● **Exercise requirements**: Each entry is to be retyped exactly as it appears, and each image is to be dropped.

------------------------------

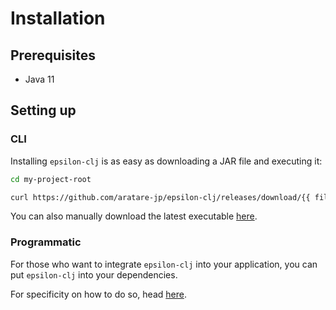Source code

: # Installation

## Prerequisites
- Java 11

## Setting up
### CLI
Installing `epsilon-clj` is as easy as downloading a JAR file and executing it:

```bash
cd my-project-root

curl https://github.com/aratare-jp/epsilon-clj/releases/download/{{ file.version }}/epsilon-{{ file.version }}-standalone.jar
```

You can also manually download the latest executable [here](https://github.com/aratare-jp/epsilon-clj/releases).

### Programmatic
For those who want to integrate `epsilon-clj` into your application, you can put `epsilon-clj` into your dependencies.

For specificity on how to do so, head [here](https://clojars.org/org.clojars.aratare/epsilon).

------------------------------

● **Exercise response**:
Source code

: # Installation

## Prerequisites
- Java 11

## Setting up
### CLI
Installing `epsilon-clj` is as easy as downloading a JAR file and executing it:

```bash
cd my-project-root

curl https://github.com/aratare-jp/epsilon-clj/releases/download/{{ file.version }}/epsilon-{{ file.version }}-standalone.jar
```

You can also manually download the latest executable [here](https://github.com/aratare-jp/epsilon-clj/releases).

### Programmatic
For those who want to integrate `epsilon-clj` into your application, you can put `epsilon-clj` into your dependencies.

For specificity on how to do so, head [here](https://clojars.org/org.clojars.aratare/epsilon).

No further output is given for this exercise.